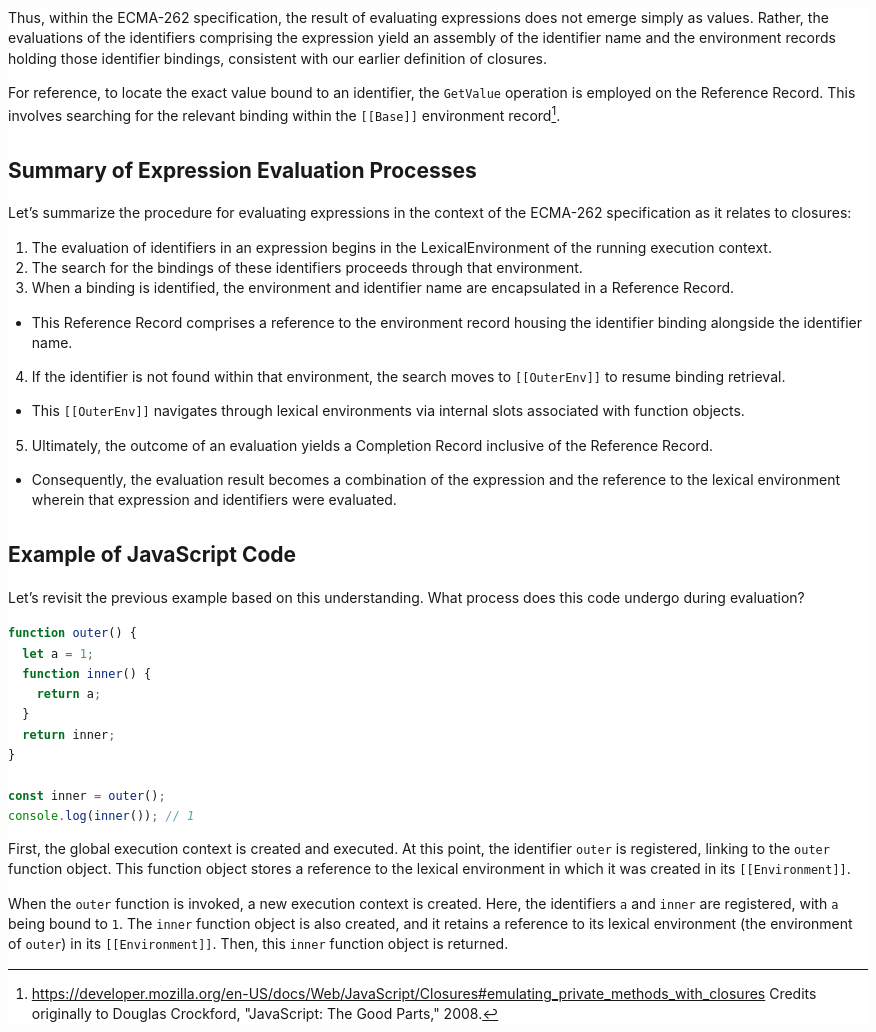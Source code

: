 Thus, within the ECMA-262 specification, the result of evaluating expressions does not emerge simply as values. Rather, the evaluations of the identifiers comprising the expression yield an assembly of the identifier name and the environment records holding those identifier bindings, consistent with our earlier definition of closures.

For reference, to locate the exact value bound to an identifier, the `GetValue` operation is employed on the Reference Record. This involves searching for the relevant binding within the `[[Base]]` environment record[^13].

## Summary of Expression Evaluation Processes

Let’s summarize the procedure for evaluating expressions in the context of the ECMA-262 specification as it relates to closures:

1. The evaluation of identifiers in an expression begins in the LexicalEnvironment of the running execution context.
2. The search for the bindings of these identifiers proceeds through that environment.
3. When a binding is identified, the environment and identifier name are encapsulated in a Reference Record.
  - This Reference Record comprises a reference to the environment record housing the identifier binding alongside the identifier name.
4. If the identifier is not found within that environment, the search moves to `[[OuterEnv]]` to resume binding retrieval.
  - This `[[OuterEnv]]` navigates through lexical environments via internal slots associated with function objects.
5. Ultimately, the outcome of an evaluation yields a Completion Record inclusive of the Reference Record.
  - Consequently, the evaluation result becomes a combination of the expression and the reference to the lexical environment wherein that expression and identifiers were evaluated.

## Example of JavaScript Code

Let’s revisit the previous example based on this understanding. What process does this code undergo during evaluation?

```js
function outer() {
  let a = 1;
  function inner() {
    return a;
  }
  return inner;
}

const inner = outer();
console.log(inner()); // 1
```

First, the global execution context is created and executed. At this point, the identifier `outer` is registered, linking to the `outer` function object. This function object stores a reference to the lexical environment in which it was created in its `[[Environment]]`.

When the `outer` function is invoked, a new execution context is created. Here, the identifiers `a` and `inner` are registered, with `a` being bound to `1`. The `inner` function object is also created, and it retains a reference to its lexical environment (the environment of `outer`) in its `[[Environment]]`. Then, this `inner` function object is returned.


[^1]: P. J. Landin, "The mechanical evaluation of expression", 1964
[^2]: It’s important to note that execution contexts and stack frames are not identical. Unlike stack frames that stack in response to function calls, execution contexts can also be generated through blocks since ES6. Additionally, there may be slight differences in the information stored. For more information, refer to [Are Stack Frame and Execution Context the Same Concept?](https://onlydev.tistory.com/158) and similar materials.
[^3]: Additional component table of execution contexts from ECMA-262 is available at https://tc39.es/ecma262/#table-additional-state-components-for-ecmascript-code-execution-contexts
[^4]: For further details, see ECMA-262, 9.1 Environment Records https://tc39.es/ecma262/multipage/executable-code-and-execution-contexts.html#sec-executable-code-and-execution-contexts
[^5]: For reference to the ECMA-262 specification, see "10.2.11 FunctionDeclarationInstantiation", "8.6.1 Runtime Semantics: InstantiateFunctionObject", and "10.2.3 OrdinaryFunctionCreate".
[^6]: For details, refer to the ECMA-262 specifications "10.2.1.1 PrepareForOrdinaryCall" and "9.1.2.4 NewFunctionEnvironment".
[^7]: ECMA-262 13.1 Identifiers - 13.1.3 Runtime Semantics: Evaluation https://tc39.es/ecma262/#sec-identifiers-runtime-semantics-evaluation
[^8]: ECMA-262 9.4.2 ResolveBinding(name[, env]) https://tc39.es/ecma262/#sec-resolvebinding, and ECMA-262 9.1.2.1 GetIdentifierReference(env, name, strict) https://tc39.es/ecma262/#sec-getidentifierreference
[^9]: ECMA-262 8.1 Runtime Semantics: Evaluation https://tc39.es/ecma262/multipage/syntax-directed-operations.html#sec-evaluation
[^10]: ECMA-262 6.2.4 The Completion Record Specification Type https://tc39.es/ecma262/multipage/ecmascript-data-types-and-values.html#sec-completion-record-specification-type
[^11]: ECMA-262 6.2.5 The Reference Record Specification Type https://tc39.es/ecma262/#sec-reference-record-specification-type
[^12]: ECMA-262 6.2.5.5 GetValue(V) https://tc39.es/ecma262/#sec-getvalue
[^13]: https://developer.mozilla.org/en-US/docs/Web/JavaScript/Closures#emulating_private_methods_with_closures Credits originally to Douglas Crockford, "JavaScript: The Good Parts," 2008.
[^14]: es-toolkit's official documentation for partial, https://es-toolkit.slash.page/ko/reference/function/partial.html
[^15]: Compared to the relatively recent functional languages, such as those in the ML family and Haskell, which natively support currying.
[^16]: Although many libraries use patterns for managing complex tracking, closures uniquely provide a method for internal state tracking, which we have simplified examples for.
[^17]: es-toolkit's official documentation for once, https://es-toolkit.slash.page/ko/reference/function/once.html
[^18]: Storyan Stefanov, translated by Kim Jun-ki and Byeon Yu-jin, "JavaScript Coding Techniques and Core Patterns," Insight, Chapter on Design Patterns.
[^19]: Jeong Jae-nam, "Core JavaScript," 120p, JavaScript Execution Contexts and Closures. https://jaehyeon48.github.io/javascript/execution-context-and-closure/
#####
- [WHAT THE TASK ASKS] Looking at the entries above, find how many lines include the word "OuterEnv" and write that number alone.

- [SOLUTION FOR THIS TASK] 2